Это — слова человека, который сам обладал, как хорошо было известно в ЦК КПСС, кристальной честностью.

Для меня Черненко был и остается эталоном подлинной, не показной, щепетильности и бескорыстия. Вопреки расхожему в либерально-демократической среде мнению, замечу, что в эпоху Брежнева не перевелись люди подлинной большевистской закалки, которые считали своим партийным долгом бескорыстное служение Родине. К ним можно отнести не только Черненко или Лигачева, но и сотни, тысячи других партийцев — от сотрудников ЦК до работников районных комитетов, — следовавших этому принципу. Да и обычному советскому человеку был значительно ближе идеал служения высшим целям, чем стремление к выгодной продаже своих способностей и желание заработать любым способом.
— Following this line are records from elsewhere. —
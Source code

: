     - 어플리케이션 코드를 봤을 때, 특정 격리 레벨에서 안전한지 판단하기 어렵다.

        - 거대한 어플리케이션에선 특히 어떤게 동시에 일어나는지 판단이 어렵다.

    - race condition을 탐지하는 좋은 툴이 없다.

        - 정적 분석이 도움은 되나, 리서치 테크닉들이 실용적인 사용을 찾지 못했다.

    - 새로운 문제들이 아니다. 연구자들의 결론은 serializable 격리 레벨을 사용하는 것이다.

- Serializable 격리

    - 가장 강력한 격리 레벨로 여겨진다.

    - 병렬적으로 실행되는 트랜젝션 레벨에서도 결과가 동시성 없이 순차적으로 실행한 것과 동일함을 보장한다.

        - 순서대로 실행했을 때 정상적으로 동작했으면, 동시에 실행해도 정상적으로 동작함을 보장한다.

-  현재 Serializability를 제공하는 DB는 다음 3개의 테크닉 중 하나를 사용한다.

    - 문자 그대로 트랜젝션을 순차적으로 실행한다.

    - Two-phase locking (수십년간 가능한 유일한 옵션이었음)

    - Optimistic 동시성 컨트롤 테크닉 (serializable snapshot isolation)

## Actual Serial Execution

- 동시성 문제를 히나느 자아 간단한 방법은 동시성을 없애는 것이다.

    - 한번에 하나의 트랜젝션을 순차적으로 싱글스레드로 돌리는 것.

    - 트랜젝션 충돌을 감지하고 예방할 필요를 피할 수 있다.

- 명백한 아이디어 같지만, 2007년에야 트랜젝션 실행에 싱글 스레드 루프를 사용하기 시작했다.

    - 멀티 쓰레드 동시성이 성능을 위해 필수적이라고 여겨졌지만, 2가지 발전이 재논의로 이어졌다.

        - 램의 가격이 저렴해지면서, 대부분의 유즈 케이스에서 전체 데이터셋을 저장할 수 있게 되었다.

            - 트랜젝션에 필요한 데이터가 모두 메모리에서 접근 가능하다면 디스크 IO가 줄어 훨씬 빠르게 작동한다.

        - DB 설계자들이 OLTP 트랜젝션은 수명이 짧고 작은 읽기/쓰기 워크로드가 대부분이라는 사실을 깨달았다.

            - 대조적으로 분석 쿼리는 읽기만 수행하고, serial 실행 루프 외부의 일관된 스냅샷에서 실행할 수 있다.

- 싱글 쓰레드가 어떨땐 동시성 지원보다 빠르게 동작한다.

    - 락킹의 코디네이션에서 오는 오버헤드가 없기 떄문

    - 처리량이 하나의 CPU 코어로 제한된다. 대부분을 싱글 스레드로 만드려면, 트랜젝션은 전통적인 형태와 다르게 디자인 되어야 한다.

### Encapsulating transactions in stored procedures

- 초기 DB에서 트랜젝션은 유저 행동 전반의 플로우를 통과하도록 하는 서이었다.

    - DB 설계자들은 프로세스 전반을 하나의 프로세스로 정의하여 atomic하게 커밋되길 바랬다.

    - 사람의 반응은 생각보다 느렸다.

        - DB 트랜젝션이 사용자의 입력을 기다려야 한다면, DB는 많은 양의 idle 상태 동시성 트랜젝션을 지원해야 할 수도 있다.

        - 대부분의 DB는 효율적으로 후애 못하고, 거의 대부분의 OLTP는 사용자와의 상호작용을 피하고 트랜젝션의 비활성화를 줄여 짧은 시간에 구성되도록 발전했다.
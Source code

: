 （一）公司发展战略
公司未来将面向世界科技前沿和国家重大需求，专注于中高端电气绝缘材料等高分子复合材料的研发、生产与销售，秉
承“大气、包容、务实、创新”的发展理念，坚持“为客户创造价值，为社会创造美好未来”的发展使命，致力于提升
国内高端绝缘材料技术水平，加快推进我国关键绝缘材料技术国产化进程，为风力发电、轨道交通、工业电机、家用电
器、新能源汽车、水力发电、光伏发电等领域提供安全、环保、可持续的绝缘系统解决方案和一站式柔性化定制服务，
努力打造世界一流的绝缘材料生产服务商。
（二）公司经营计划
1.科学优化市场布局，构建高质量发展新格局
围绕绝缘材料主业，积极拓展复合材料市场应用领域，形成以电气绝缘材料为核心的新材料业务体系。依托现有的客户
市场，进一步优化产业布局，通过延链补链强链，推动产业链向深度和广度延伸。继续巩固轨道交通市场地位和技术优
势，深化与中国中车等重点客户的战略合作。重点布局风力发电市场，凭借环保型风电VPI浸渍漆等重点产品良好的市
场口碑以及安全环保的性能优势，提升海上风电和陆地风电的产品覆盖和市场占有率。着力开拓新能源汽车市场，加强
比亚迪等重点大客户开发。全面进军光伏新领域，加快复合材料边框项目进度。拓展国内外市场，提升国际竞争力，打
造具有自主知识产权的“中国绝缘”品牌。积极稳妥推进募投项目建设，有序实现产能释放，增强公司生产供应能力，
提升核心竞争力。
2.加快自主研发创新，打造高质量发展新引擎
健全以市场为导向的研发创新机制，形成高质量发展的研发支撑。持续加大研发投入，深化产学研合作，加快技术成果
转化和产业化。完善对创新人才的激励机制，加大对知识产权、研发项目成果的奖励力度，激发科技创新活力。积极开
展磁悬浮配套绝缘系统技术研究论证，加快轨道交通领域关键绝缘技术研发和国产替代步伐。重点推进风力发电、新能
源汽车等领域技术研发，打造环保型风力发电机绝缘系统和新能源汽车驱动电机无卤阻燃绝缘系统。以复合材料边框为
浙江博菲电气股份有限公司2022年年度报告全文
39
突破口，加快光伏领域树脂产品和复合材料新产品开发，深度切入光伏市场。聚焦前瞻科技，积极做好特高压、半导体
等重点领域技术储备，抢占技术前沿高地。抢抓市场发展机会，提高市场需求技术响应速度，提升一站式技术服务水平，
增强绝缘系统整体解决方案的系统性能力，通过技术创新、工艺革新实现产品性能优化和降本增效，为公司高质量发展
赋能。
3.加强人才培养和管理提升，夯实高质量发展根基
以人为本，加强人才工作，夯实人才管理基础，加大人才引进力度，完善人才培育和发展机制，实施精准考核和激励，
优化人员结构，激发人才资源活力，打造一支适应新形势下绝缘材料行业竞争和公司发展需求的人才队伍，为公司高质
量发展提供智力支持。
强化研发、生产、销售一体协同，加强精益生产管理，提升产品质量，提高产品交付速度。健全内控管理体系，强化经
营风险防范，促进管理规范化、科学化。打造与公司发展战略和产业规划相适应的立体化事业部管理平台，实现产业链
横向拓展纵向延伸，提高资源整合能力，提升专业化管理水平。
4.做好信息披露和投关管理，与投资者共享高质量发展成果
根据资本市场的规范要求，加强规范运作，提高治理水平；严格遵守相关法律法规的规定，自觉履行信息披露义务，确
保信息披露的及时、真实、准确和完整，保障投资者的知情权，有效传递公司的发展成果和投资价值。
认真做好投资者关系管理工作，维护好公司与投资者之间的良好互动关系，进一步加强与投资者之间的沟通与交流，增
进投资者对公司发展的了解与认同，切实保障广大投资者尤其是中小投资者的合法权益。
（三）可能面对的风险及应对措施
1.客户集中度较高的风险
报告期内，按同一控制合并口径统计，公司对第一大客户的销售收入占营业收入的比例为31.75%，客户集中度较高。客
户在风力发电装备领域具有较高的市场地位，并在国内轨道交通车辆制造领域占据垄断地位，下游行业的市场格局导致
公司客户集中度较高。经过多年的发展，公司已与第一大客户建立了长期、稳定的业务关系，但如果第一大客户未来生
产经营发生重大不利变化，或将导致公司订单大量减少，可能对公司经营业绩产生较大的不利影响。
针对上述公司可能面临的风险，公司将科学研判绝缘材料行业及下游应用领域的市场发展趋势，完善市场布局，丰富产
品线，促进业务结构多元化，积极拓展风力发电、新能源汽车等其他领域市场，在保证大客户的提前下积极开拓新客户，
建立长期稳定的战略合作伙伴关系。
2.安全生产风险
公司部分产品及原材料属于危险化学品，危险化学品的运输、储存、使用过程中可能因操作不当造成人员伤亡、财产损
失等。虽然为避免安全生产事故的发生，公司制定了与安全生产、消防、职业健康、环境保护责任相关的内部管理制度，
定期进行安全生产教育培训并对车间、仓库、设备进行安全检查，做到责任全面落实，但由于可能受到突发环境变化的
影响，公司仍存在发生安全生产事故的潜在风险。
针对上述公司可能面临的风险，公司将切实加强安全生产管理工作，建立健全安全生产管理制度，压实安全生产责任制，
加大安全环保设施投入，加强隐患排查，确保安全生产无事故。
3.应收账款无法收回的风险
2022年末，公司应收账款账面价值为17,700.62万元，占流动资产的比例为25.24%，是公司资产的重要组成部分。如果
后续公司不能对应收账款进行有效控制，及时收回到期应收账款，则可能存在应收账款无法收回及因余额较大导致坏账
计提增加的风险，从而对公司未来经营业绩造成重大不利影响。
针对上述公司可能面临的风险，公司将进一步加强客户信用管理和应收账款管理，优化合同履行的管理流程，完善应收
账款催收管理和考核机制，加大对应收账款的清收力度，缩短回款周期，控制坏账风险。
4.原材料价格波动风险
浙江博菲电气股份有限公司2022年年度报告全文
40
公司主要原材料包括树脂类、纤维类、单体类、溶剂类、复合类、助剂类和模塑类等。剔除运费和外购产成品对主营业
Некоторые могут возразить: мол, не трудно выказать себя в выгодном свете на службе, а вот дома… Для того чтобы узнать, каким все же Черненко был в домашней обстановке, в быту, обратимся к выдержкам из интервью Анны Дмитриевны, которое она сравнительно недавно, в 2007 году, давала «Экспресс-газете»:

— Долгие годы мы жили в небольшой, хотя и отдельной, квартире всей семьей, с детьми. Когда поженились, жили в коммуналке. Переехали в Москву, получили небольшое жилье. И так было все время. То, что ему выделяли, он не оспаривал и сразу соглашался. Положено — так положено…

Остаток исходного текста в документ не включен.